Triple P threat to all data files!!! Hahahaha… Now that I have myself collected and together, in this blog post I will utilize Python, Psycopg2, and PostgreSQL for a bulk upload, importing data from a CSV
file to a database table.
Note: All data, names or naming found within the database presented in this post, are strictly used for practice, learning, instruction, and testing purposes.
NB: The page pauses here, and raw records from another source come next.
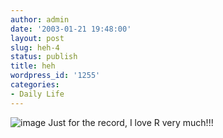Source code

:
 ```yaml
---
author: admin
date: '2003-01-21 19:48:00'
layout: post
slug: heh-4
status: publish
title: heh
wordpress_id: '1255'
categories:
- Daily Life
---
```


![image](http://www.arcanology.com/images/al-r-web.jpg) Just for the
record, I love R very much!!!
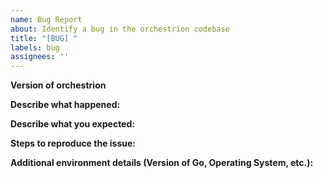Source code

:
 ```yaml
---
name: Bug Report
about: Identify a bug in the orchestrion codebase
title: "[BUG] "
labels: bug
assignees: ''
---
```


<!--
If you have identified a specific bug in the orchestrion codebase, please describe it here. If the
issue requires debugging or investigation of your specific private setup, that is best accomplished via support. Please contact Datadog [support](http://docs.datadoghq.com/help/).
-->

**Version of orchestrion**
<!-- If you aren't using the [latest version](https://github.com/DataDog/orchestrion/releases) of orchestrion, try upgrading first to see if your issue has already been resolved -->

**Describe what happened:**

**Describe what you expected:**

**Steps to reproduce the issue:**
<!-- If you can include a minimal code sample to reproduce the issue it can significantly reduce resolution time -->

**Additional environment details (Version of Go, Operating System, etc.):**
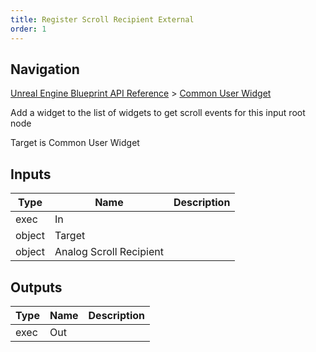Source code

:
 ```yaml
---
title: Register Scroll Recipient External
order: 1
---
```

## Navigation

[Unreal Engine Blueprint API Reference](https://dev.epicgames.com/documentation/en-us/unreal-engine/BlueprintAPI) > [Common User Widget](https://dev.epicgames.com/documentation/en-us/unreal-engine/BlueprintAPI/CommonUserWidget)

Add a widget to the list of widgets to get scroll events for this input root node

Target is Common User Widget

## Inputs

| Type | Name | Description |
| --- | --- | --- |
| exec | In |  |
| object | Target |  |
| object | Analog Scroll Recipient |  |

## Outputs

| Type | Name | Description |
| --- | --- | --- |
| exec | Out |  |

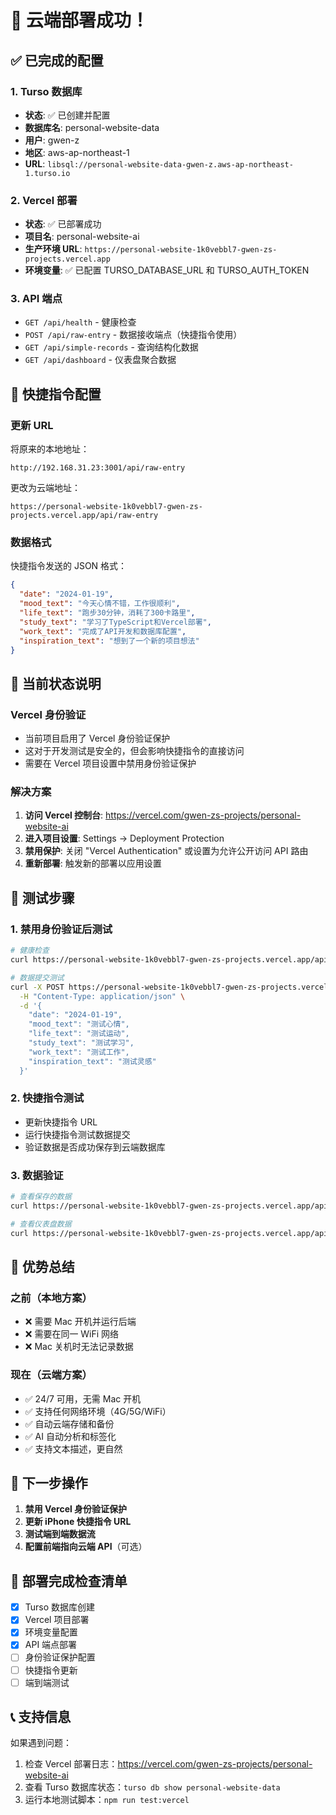 # 🎉 云端部署成功！

## ✅ 已完成的配置

### 1. Turso 数据库
- **状态**: ✅ 已创建并配置
- **数据库名**: personal-website-data
- **用户**: gwen-z
- **地区**: aws-ap-northeast-1
- **URL**: `libsql://personal-website-data-gwen-z.aws-ap-northeast-1.turso.io`

### 2. Vercel 部署
- **状态**: ✅ 已部署成功
- **项目名**: personal-website-ai
- **生产环境 URL**: `https://personal-website-1k0vebbl7-gwen-zs-projects.vercel.app`
- **环境变量**: ✅ 已配置 TURSO_DATABASE_URL 和 TURSO_AUTH_TOKEN

### 3. API 端点
- `GET /api/health` - 健康检查
- `POST /api/raw-entry` - 数据接收端点（快捷指令使用）
- `GET /api/simple-records` - 查询结构化数据
- `GET /api/dashboard` - 仪表盘聚合数据

## 📱 快捷指令配置

### 更新 URL
将原来的本地地址：
```
http://192.168.31.23:3001/api/raw-entry
```

更改为云端地址：
```
https://personal-website-1k0vebbl7-gwen-zs-projects.vercel.app/api/raw-entry
```

### 数据格式
快捷指令发送的 JSON 格式：
```json
{
  "date": "2024-01-19",
  "mood_text": "今天心情不错，工作很顺利",
  "life_text": "跑步30分钟，消耗了300卡路里",
  "study_text": "学习了TypeScript和Vercel部署",
  "work_text": "完成了API开发和数据库配置",
  "inspiration_text": "想到了一个新的项目想法"
}
```

## 🔧 当前状态说明

### Vercel 身份验证
- 当前项目启用了 Vercel 身份验证保护
- 这对于开发测试是安全的，但会影响快捷指令的直接访问
- 需要在 Vercel 项目设置中禁用身份验证保护

### 解决方案
1. **访问 Vercel 控制台**: https://vercel.com/gwen-zs-projects/personal-website-ai
2. **进入项目设置**: Settings → Deployment Protection
3. **禁用保护**: 关闭 "Vercel Authentication" 或设置为允许公开访问 API 路由
4. **重新部署**: 触发新的部署以应用设置

## 🧪 测试步骤

### 1. 禁用身份验证后测试
```bash
# 健康检查
curl https://personal-website-1k0vebbl7-gwen-zs-projects.vercel.app/api/health

# 数据提交测试
curl -X POST https://personal-website-1k0vebbl7-gwen-zs-projects.vercel.app/api/raw-entry \
  -H "Content-Type: application/json" \
  -d '{
    "date": "2024-01-19",
    "mood_text": "测试心情",
    "life_text": "测试运动",
    "study_text": "测试学习",
    "work_text": "测试工作",
    "inspiration_text": "测试灵感"
  }'
```

### 2. 快捷指令测试
- 更新快捷指令 URL
- 运行快捷指令测试数据提交
- 验证数据是否成功保存到云端数据库

### 3. 数据验证
```bash
# 查看保存的数据
curl https://personal-website-1k0vebbl7-gwen-zs-projects.vercel.app/api/simple-records

# 查看仪表盘数据
curl https://personal-website-1k0vebbl7-gwen-zs-projects.vercel.app/api/dashboard
```

## 🌟 优势总结

### 之前（本地方案）
- ❌ 需要 Mac 开机并运行后端
- ❌ 需要在同一 WiFi 网络
- ❌ Mac 关机时无法记录数据

### 现在（云端方案）
- ✅ 24/7 可用，无需 Mac 开机
- ✅ 支持任何网络环境（4G/5G/WiFi）
- ✅ 自动云端存储和备份
- ✅ AI 自动分析和标签化
- ✅ 支持文本描述，更自然

## 📝 下一步操作

1. **禁用 Vercel 身份验证保护**
2. **更新 iPhone 快捷指令 URL**
3. **测试端到端数据流**
4. **配置前端指向云端 API**（可选）

## 🎯 部署完成检查清单

- [x] Turso 数据库创建
- [x] Vercel 项目部署
- [x] 环境变量配置
- [x] API 端点部署
- [ ] 身份验证保护配置
- [ ] 快捷指令更新
- [ ] 端到端测试

## 📞 支持信息

如果遇到问题：
1. 检查 Vercel 部署日志：https://vercel.com/gwen-zs-projects/personal-website-ai
2. 查看 Turso 数据库状态：`turso db show personal-website-data`
3. 运行本地测试脚本：`npm run test:vercel`
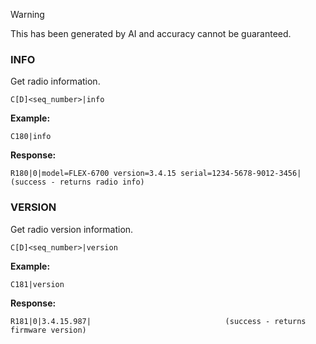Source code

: > [!WARNING]
> This has been generated by AI and accuracy cannot be guaranteed.

### INFO

Get radio information.

```
C[D]<seq_number>|info
```

**Example:**
```
C180|info
```

**Response:**
```
R180|0|model=FLEX-6700 version=3.4.15 serial=1234-5678-9012-3456|  (success - returns radio info)
```

### VERSION

Get radio version information.

```
C[D]<seq_number>|version
```

**Example:**
```
C181|version
```

**Response:**
```
R181|0|3.4.15.987|                              (success - returns firmware version)
```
It by no means depicts actual data belonging to or being used by any party or organization.
I will be using Xubuntu Linux 16.04.2 LTS (Xenial Xerus), Python3.6, PostgreSQL 9.6.4, and psycopg2 for these exercises.
Squeezing and constricting…
Having performed a wholesale insert with the PostgreSQL COPY
command, server-side, (see this blog post) we will now look at a similar upload using Python3.6 and psycopg2.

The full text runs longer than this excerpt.